Jul 1, 2011

Fixing Science using the internet

It seems that some out there, like the All Results Journals, are on a crusade to “fix” science. The debate has begun and there are countless examples out there in the blogosphere.

Our first example comes from the blogs over at Discover magazine. Rhazib Khan, who has an excellent blog that you should bookmark, points out the problem with publication bias. Not just rife in the social science, or “any science that uses statistics”, but it is rife in all forms of science. Simply because no one gets rewarded for failure - or perceived failure. To this, there is a simple answer - to put these perceived failures on the same level as “positive” results.

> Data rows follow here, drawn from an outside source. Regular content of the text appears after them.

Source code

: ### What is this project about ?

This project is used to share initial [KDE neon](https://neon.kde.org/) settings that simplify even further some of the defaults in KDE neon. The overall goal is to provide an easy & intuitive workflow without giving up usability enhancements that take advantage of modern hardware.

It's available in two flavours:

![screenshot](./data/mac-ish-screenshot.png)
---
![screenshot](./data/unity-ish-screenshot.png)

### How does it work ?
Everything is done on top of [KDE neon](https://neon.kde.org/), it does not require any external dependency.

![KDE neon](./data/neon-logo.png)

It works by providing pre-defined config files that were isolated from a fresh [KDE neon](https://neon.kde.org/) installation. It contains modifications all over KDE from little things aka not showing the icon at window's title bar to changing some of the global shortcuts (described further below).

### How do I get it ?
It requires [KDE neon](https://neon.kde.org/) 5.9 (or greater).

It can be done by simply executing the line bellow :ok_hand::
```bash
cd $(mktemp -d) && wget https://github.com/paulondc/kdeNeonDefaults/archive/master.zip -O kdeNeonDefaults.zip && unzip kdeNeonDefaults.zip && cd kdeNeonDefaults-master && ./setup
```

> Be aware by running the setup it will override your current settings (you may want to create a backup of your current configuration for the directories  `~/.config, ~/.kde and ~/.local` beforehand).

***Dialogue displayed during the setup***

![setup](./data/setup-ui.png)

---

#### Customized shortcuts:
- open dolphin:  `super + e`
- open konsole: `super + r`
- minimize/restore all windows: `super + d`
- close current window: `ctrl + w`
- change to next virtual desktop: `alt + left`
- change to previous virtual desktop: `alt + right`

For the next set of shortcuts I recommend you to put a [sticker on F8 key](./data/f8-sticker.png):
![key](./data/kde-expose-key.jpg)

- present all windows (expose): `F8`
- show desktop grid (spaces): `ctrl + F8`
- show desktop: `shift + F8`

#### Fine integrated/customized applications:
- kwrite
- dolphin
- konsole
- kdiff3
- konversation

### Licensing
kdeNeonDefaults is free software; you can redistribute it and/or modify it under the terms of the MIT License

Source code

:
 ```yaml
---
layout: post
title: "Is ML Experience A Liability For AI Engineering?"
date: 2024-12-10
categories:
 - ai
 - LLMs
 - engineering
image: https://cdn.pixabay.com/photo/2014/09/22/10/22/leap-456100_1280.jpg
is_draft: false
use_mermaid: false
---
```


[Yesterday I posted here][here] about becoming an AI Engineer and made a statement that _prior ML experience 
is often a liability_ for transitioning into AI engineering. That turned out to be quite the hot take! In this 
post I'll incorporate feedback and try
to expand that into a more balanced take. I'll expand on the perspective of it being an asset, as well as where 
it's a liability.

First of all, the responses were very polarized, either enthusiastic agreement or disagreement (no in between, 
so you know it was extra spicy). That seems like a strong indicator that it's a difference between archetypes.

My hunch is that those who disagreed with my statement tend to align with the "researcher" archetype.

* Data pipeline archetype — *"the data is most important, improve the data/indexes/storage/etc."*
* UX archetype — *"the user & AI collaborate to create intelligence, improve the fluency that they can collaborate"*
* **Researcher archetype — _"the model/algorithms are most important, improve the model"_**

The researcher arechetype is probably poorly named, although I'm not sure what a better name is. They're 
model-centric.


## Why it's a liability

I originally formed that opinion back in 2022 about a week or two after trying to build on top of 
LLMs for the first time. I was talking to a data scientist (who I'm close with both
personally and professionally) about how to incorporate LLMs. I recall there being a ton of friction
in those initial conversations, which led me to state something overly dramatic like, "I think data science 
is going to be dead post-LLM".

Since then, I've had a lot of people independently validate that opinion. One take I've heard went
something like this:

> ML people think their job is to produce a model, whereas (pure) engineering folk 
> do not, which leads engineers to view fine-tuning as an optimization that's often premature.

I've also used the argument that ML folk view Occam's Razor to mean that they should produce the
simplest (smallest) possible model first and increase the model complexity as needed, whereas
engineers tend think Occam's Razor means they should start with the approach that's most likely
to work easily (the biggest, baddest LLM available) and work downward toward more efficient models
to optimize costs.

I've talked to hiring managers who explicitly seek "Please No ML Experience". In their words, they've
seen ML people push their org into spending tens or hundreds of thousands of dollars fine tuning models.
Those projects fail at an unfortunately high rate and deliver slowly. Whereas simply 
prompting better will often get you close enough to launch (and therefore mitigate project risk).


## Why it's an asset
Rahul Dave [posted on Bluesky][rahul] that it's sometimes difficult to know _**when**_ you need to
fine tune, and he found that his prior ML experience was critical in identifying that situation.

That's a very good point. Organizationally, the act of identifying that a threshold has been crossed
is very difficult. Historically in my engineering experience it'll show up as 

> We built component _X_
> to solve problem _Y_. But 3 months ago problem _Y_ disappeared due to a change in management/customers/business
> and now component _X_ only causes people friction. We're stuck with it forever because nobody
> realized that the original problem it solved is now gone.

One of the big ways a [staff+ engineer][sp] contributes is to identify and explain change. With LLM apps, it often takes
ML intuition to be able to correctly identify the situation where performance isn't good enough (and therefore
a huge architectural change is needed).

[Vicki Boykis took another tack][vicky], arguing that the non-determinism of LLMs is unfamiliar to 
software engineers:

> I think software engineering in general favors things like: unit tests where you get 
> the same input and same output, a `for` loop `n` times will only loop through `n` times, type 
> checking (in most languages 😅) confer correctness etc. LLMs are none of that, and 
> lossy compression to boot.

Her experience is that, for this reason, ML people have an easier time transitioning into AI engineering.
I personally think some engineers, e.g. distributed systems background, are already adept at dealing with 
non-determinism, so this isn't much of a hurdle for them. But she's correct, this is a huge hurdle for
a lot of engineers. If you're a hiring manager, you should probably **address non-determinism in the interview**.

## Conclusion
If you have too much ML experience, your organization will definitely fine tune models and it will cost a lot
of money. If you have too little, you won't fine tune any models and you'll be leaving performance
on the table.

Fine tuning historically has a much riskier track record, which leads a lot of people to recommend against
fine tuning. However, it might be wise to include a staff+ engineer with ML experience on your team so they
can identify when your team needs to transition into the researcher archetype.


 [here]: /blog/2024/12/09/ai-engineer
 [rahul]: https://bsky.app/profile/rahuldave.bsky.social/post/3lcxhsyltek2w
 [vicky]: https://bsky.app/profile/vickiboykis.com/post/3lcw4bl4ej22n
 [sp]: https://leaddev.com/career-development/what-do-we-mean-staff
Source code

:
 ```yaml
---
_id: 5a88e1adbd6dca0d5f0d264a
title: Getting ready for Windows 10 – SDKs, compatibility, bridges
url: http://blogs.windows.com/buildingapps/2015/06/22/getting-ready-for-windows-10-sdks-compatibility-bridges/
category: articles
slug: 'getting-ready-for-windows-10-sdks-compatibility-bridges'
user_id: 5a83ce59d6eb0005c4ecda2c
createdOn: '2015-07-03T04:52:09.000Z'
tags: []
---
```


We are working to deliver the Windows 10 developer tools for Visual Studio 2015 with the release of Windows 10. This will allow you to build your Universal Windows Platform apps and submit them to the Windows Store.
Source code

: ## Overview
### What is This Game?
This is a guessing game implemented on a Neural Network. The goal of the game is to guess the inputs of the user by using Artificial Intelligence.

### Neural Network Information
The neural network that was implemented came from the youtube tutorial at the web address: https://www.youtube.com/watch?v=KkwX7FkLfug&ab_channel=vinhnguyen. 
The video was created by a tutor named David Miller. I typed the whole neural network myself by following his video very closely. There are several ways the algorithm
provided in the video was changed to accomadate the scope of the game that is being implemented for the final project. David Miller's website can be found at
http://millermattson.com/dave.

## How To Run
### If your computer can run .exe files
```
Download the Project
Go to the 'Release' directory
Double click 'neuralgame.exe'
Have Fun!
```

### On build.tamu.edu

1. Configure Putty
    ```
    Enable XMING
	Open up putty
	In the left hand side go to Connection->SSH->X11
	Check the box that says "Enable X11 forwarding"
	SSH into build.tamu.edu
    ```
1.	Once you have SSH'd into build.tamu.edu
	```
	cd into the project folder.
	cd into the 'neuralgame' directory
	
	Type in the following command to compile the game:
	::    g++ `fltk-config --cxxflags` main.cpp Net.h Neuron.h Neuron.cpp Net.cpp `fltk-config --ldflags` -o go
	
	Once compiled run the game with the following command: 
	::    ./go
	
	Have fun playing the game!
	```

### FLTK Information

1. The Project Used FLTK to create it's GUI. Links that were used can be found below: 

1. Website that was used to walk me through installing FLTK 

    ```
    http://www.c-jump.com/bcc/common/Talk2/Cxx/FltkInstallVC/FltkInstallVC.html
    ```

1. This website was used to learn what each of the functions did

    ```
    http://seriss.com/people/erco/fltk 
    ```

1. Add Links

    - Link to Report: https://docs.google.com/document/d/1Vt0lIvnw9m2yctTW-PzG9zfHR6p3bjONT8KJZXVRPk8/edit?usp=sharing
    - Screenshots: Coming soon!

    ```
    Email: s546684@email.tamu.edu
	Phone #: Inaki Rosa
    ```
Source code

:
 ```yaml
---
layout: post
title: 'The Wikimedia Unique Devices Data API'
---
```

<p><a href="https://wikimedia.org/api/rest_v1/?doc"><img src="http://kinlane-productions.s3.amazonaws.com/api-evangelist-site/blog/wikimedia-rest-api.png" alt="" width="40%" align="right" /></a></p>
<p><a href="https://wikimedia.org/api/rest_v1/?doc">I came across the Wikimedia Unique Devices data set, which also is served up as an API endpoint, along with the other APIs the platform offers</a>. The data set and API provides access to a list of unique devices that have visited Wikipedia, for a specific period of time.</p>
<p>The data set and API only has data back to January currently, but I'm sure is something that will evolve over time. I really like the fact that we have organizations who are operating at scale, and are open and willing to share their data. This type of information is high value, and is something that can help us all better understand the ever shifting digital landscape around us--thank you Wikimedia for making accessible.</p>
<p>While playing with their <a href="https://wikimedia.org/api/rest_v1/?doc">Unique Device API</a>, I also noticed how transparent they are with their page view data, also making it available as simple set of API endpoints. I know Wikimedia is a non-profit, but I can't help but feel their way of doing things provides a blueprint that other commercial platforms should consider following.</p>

Our second way to fix science is the way we publish. More specifically, filtering. You can read the original manifesto here. Essentially the problem, as he puts it, comes down to the peer review system. Now, we can debate all day the merits of the peer review system. It's not without its faults. He names some, which are quite pertinent to the debate. But getting rid of it all together seems a little bit extreme. Plus the fact that the primary reason we publish what we publish in the way we do is to do exactly what he doesn't like. Filter. Publication via peer review means the science you have done is of a suitable standard for the scientific community at large to critique or use as the basis for their research. A post publication filter makes very little sense. Especially if we're going to use social media as the delivery format.

He goes on to equate the two different forms of filtering (post- and pre- publication) to the difference between free markets and Soviet central planning. Is a free market publication system on the internet really a good idea? Because we all know the most popular things on the internet are the ones which are most important.

Prof Orzel over at Science Blogs doesn’t seem to think that filtering is the problem. Where ever you put the filter you’ll still need a form of “metric” to count a scientists worth. Something we’ve discussed on here before. However, he hit on something interesting when he referred to the “minimum publishable unit”:

“the lack of a referee-imposed threshold and the ease of publication would seem to encourage more incomplete publication, rather than less.”

This is true. Setting the barrier lower for publication - as publishing on a blog would do - would indeed lead to incomplete studies. But that’s not the interesting part. The interesting part is how it relates to publishing negative results. Often the reason why a study doesn’t make publication is because the results don’t really come out in a positive light. That is to say, the story formed at the end isn’t really cohesive in terms of you did not prove what you set out to do. You put the work in a drawer and hope to go back to it at a later date once you have enough data to show it in a positive light. The minimum publishable unit doesn’t exist with negative results. Perhaps some see a system that allows publication of negative results as a dumping ground for loose threads and ill-conceived ideas. That’s a common critique of “negative” results. But this is a misconception. The bar for the minimum publishable unit is not lowered with negative results, simply shifted.